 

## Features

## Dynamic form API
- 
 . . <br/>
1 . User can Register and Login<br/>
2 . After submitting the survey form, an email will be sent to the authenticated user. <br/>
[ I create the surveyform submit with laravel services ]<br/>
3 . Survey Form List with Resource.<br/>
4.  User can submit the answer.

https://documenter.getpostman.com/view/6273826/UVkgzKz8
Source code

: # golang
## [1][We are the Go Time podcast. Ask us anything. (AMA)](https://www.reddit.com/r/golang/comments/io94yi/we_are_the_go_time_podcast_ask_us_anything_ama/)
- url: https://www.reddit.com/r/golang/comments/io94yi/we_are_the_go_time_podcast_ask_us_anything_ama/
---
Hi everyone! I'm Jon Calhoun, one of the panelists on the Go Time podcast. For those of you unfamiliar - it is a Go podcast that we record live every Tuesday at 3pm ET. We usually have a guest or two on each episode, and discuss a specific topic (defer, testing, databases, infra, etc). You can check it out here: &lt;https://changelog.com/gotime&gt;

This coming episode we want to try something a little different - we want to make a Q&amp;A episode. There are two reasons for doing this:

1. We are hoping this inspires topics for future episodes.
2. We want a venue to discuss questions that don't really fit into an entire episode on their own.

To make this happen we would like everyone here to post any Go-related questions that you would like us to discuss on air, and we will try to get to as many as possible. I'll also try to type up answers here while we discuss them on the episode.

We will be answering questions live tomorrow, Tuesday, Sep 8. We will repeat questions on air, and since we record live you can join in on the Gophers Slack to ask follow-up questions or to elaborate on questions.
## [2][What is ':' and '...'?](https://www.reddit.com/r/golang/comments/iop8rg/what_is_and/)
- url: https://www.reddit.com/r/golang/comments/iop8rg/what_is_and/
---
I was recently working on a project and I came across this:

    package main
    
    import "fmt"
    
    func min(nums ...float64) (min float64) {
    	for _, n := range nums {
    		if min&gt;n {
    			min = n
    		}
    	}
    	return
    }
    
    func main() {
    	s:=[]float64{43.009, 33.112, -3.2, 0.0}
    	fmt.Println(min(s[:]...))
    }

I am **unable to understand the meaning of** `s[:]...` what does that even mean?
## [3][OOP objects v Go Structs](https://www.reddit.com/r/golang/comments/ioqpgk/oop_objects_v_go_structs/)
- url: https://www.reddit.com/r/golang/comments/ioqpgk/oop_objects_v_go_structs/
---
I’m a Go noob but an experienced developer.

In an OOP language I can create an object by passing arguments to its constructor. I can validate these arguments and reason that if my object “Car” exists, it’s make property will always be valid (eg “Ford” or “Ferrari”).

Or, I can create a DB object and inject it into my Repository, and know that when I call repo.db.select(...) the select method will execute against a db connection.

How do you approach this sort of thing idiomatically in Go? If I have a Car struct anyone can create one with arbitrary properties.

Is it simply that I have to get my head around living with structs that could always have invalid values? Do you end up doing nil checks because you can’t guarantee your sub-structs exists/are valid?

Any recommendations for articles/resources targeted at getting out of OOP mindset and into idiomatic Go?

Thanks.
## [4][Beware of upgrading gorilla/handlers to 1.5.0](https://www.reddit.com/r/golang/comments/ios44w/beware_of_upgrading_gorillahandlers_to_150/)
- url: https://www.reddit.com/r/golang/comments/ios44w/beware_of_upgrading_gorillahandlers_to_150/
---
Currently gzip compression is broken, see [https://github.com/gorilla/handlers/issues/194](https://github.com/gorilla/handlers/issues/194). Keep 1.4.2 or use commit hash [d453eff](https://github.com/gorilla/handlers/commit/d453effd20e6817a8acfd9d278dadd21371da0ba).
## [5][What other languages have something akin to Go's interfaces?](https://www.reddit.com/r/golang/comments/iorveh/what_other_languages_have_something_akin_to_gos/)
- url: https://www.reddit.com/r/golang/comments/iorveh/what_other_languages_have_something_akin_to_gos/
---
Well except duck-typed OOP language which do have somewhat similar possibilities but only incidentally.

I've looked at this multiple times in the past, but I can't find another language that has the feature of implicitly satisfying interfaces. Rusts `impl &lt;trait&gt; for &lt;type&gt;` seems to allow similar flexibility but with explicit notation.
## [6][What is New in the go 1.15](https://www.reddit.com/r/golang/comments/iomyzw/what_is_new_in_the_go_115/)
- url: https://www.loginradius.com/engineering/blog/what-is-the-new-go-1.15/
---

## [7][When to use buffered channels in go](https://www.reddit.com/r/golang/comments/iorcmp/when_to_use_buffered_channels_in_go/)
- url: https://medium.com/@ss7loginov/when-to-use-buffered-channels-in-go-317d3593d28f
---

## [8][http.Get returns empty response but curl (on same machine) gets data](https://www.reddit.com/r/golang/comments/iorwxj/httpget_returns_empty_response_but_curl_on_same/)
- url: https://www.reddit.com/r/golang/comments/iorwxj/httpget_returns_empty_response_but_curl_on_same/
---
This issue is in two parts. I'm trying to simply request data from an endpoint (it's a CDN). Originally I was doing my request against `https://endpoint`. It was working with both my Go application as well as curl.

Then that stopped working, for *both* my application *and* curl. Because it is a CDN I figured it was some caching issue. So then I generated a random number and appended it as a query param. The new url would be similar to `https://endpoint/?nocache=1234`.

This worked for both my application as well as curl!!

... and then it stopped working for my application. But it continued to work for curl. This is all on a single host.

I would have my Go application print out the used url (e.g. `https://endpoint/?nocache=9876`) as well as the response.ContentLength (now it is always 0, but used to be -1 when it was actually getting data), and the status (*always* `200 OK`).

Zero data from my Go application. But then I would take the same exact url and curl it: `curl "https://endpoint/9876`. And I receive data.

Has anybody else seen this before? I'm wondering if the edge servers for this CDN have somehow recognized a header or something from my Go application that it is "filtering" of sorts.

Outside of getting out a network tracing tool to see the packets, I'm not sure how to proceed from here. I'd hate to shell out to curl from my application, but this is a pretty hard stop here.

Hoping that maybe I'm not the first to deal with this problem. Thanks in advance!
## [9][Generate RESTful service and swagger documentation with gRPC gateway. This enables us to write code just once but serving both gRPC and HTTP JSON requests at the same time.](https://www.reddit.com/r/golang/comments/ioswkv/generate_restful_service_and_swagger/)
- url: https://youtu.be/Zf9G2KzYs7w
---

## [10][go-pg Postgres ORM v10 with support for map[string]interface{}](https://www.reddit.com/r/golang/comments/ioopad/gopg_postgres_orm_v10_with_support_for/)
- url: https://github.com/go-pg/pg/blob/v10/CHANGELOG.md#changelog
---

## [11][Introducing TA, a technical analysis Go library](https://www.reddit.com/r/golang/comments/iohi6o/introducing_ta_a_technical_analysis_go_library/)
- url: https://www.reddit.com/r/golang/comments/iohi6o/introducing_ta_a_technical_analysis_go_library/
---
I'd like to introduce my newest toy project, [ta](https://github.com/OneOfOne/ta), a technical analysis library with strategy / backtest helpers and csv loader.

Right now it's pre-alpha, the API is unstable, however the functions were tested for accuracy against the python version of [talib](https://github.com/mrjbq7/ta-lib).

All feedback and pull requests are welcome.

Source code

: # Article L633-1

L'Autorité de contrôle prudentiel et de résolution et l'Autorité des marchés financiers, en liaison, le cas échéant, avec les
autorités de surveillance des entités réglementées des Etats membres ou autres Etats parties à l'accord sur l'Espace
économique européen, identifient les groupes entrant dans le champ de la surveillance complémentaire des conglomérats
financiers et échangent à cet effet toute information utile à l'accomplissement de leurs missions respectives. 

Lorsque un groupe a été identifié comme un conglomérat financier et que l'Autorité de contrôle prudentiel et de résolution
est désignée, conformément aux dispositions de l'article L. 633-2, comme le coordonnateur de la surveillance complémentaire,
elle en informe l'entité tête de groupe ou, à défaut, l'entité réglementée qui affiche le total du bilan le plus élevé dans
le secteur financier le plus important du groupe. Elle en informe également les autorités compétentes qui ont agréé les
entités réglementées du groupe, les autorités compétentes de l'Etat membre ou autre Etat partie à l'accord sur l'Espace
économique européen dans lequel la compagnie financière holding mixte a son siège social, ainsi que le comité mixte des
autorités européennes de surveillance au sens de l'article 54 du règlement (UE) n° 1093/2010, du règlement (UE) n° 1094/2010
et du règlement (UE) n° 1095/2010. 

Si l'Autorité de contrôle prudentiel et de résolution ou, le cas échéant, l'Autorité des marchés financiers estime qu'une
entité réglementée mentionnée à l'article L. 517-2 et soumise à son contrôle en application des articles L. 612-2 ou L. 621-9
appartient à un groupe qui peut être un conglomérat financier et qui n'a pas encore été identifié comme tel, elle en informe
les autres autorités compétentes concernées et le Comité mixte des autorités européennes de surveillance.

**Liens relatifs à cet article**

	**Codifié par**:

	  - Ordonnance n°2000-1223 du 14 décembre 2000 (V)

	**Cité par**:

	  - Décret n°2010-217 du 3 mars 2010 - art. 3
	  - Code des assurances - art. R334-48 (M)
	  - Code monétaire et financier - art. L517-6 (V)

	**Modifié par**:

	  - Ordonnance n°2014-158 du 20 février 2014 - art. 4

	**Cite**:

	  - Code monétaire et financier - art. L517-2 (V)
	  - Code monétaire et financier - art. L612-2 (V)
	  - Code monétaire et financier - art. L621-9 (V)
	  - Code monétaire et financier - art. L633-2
☆ ☆ ☆ ☆ ☆
◆ Work item
Please show, exactly as written, every line above that contains the word "iorwxj".

◆ Answer
## [8][http.Get returns empty response but curl (on same machine) gets data](https://www.reddit.com/r/golang/comments/iorwxj/httpget_returns_empty_response_but_curl_on_same/)
- url: https://www.reddit.com/r/golang/comments/iorwxj/httpget_returns_empty_response_but_curl_on_same/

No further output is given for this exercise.